Consider these five dietary approaches to reduce your risk of heart disease and make the most out of loving your heart.

  1. Consume more fruits and vegetables.

It may be rather evident that fruits and vegetables benefit health. After all, hundreds of studies show the benefits to plants and health. The heart, in particular, loves fruits and vegetables and all the benefits of consuming them. A 2023 study found that leaving fruits and vegetables out of your diet may increase your risk for heart disease. The study further suggested that individuals should aim for 2-3 servings each for better cardiovascular health. A great way to view servings is to count colors. For example, if you aim for six different colors from plants each day, you are more likely to get the servings you need (as well as a wide variety of nutrients). In addition to consuming more fruits and vegetables, the study assessed the benefits of legumes, nuts, fish, and whole-fat dairy. If you lack plants in your diet, start small by adding in a piece of fruit for a snack, or some broccoli as a side to protein at dinner.

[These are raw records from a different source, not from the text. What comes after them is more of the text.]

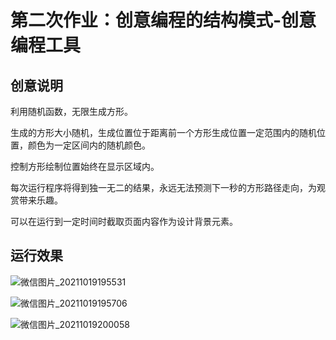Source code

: # 第二次作业：创意编程的结构模式-创意编程工具

## 创意说明

利用随机函数，无限生成方形。

生成的方形大小随机，生成位置位于距离前一个方形生成位置一定范围内的随机位置，颜色为一定区间内的随机颜色。

控制方形绘制位置始终在显示区域内。

每次运行程序将得到独一无二的结果，永远无法预测下一秒的方形路径走向，为观赏带来乐趣。

可以在运行到一定时间时截取页面内容作为设计背景元素。


## 运行效果

![微信图片_20211019195531](https://user-images.githubusercontent.com/90952715/137905735-d129f09e-f59e-4cc1-bee9-1220508ad382.png)

![微信图片_20211019195706](https://user-images.githubusercontent.com/90952715/137905766-6e203192-7f1e-4cbc-97ca-5948bdd6624e.png)

![微信图片_20211019200058](https://user-images.githubusercontent.com/90952715/137905792-eb4cec49-6dfe-4b36-a38f-d193b08c7712.png)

  1. Get to know the DASH approach.

The DASH diet is a diet that was created to assist individuals with high blood pressure. DASH stands for Dietary Approaches to Stop Hypertension. A 2022 study from The American Heart Association found that utilizing the DASH diet for stage 1 hypertension ( systolic ranging from 130 to 139 or diastolic ranging from 80 to 89) could prevent 26,000 cardiovascular disease events and 2,900 deaths. The DASH diet is high in fruits, vegetables, whole grains, nuts, low-fat dairy, fish, poultry, beans & and legumes, and vegetable oils. Swap chips for nuts and seeds for snacks and utilize more beans and legumes as a source of plant-based protein in place of red meat.

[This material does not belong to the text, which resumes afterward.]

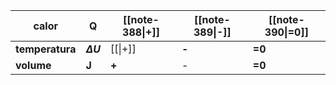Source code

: | calor           | Q              | [[note-388\|+]] | [[note-389\|-]] | [[note-390\|=0]] |
| --------------- | -------------- | --------------- | --------------- | ---------------- |
| **temperatura** | **$\Delta U$** | [[\|+]]         | **-**           | **=0**           |
| **volume**      | **J**          | **+**           | -               | **=0**           |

  1. Grow to love bananas, avocados, and salmon.

Many studies have demonstrated the impact of excess sodium on cardiovascular health. A 2022 study in women found that consuming foods rich in potassium may help offset the cardiovascular risk associated with higher sodium diets. Great potassium-rich foods include things like bananas, avocados, and salmon. Add bananas and avocado to smoothies, or consider grilled salmon as a topper to salads and vegetable bowls.

  1. Wake up with eggs.

Eggs are often referred to as some of the most conceivably packaged nutrient-dense foods, but for many years, eggs were seen as food that should be avoided in a heart-healthy diet. Why? Because eggs are high in cholesterol, experts believed that cholesterol in food was linked directly with cholesterol in the body. Subsequent research has demonstrated a different side to the cholesterol coin; and now, eggs have been found beneficial to heart health. A 2022 study found that moderate egg consumption led to an increase in healthy metabolites in the blood associated with better heart health. Consider scrambled eggs with vegetables or hard-boiled eggs as a snack a few days a week.

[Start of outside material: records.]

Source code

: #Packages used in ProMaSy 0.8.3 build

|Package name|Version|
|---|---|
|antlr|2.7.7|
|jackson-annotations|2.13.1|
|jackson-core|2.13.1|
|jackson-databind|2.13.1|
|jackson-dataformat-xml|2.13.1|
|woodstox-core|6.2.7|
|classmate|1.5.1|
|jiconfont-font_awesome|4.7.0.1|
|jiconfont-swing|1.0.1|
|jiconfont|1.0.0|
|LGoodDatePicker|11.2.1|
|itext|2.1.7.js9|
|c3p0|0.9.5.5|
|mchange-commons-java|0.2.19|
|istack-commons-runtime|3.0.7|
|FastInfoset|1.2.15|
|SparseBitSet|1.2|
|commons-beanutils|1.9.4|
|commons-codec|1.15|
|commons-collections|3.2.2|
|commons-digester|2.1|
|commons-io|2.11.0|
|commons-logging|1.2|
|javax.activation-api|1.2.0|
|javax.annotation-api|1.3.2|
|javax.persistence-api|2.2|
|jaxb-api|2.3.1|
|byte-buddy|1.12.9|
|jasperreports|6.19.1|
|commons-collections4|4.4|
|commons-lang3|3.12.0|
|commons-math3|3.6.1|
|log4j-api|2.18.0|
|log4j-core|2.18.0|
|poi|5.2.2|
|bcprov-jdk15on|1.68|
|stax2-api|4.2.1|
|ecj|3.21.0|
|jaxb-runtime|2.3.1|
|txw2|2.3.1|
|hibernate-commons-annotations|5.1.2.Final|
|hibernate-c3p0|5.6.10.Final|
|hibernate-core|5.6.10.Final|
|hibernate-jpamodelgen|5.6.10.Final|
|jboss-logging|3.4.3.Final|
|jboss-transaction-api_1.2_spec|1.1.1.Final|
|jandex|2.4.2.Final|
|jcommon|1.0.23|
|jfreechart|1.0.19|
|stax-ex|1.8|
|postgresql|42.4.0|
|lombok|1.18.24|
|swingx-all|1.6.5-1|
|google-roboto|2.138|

  1. Slash the sugary drinks.

The old thinking in the world of heart-healthy diets was that saturated fats were to blame for worsening heart health, but newer research has shown otherwise – sugar is a much more offensive culprit to the heart. It is estimated that about 63% of youths and 49% of adults drink sugary beverages on a given day. These numbers are alarming, given the results of a 2015 study showing that just two weeks of drinking sugary beverages can increase cardiovascular disease risk factors in young adults. Start limiting any drinks with added sugar (think cola, juice, and sports drinks) and opt instead for plain water with lemon, or naturally flavored seltzer water.

Diet is a significant factor in better heart health. Still, studies show that managing stress, getting adequate sleep, limiting sedentary behaviors, and engaging in physical activity will also play a significant role alongside healthy eating habits. Eating more plants, moving more, and stressing less may all lead to a healthier ticker and a longer life!